The lines from the first line of the entries through the line containing "### ✅ Características principales" are to be repeated exactly, with both of those lines included.

··· INFORMATION SUPPLIED

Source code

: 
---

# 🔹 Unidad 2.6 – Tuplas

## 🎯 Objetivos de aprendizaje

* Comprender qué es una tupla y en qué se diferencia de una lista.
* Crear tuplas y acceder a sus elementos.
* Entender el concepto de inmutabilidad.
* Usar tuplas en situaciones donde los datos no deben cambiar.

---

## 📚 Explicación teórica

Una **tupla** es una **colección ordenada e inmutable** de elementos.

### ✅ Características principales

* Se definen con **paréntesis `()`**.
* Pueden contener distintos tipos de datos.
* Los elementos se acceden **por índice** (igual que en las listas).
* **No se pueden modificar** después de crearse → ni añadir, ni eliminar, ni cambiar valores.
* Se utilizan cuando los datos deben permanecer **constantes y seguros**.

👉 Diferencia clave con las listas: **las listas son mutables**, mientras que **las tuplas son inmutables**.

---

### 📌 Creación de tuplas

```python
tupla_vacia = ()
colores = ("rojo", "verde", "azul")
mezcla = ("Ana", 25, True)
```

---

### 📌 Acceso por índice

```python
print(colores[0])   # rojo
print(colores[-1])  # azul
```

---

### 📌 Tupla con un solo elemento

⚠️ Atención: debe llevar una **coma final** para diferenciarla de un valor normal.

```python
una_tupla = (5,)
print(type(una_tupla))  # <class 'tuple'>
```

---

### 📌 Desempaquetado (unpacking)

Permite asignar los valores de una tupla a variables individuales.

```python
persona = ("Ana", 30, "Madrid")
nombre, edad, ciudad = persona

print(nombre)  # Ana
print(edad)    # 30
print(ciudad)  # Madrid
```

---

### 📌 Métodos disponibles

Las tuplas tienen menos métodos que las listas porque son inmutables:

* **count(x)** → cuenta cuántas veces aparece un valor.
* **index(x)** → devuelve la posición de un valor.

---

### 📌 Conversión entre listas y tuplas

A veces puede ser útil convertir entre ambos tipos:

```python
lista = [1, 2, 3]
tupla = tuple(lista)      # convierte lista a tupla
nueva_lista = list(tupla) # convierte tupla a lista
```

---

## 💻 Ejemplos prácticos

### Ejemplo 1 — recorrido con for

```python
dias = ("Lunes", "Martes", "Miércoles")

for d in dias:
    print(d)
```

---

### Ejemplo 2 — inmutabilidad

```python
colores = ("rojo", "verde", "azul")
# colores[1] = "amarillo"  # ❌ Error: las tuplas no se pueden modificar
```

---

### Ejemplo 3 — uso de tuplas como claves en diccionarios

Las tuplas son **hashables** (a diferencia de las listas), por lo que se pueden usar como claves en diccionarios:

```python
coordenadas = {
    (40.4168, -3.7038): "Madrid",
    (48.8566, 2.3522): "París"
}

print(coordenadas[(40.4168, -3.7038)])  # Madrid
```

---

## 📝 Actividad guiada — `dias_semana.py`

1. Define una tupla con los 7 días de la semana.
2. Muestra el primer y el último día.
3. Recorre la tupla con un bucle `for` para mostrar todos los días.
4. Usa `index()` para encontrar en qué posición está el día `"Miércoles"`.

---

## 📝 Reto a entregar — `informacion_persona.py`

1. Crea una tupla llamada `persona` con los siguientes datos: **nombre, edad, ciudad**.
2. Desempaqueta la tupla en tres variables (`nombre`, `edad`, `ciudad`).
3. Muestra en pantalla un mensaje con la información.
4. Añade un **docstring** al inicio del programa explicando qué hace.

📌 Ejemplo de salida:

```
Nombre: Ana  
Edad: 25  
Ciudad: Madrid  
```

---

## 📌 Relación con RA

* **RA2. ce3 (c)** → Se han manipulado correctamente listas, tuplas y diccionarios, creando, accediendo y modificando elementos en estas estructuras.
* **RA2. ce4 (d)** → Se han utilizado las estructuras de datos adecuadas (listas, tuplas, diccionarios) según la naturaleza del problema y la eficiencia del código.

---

······

◆ YOUR RESPONSE ◆
Source code

: 
---

# 🔹 Unidad 2.6 – Tuplas

## 🎯 Objetivos de aprendizaje

* Comprender qué es una tupla y en qué se diferencia de una lista.
* Crear tuplas y acceder a sus elementos.
* Entender el concepto de inmutabilidad.
* Usar tuplas en situaciones donde los datos no deben cambiar.

---

## 📚 Explicación teórica

Una **tupla** es una **colección ordenada e inmutable** de elementos.

### ✅ Características principales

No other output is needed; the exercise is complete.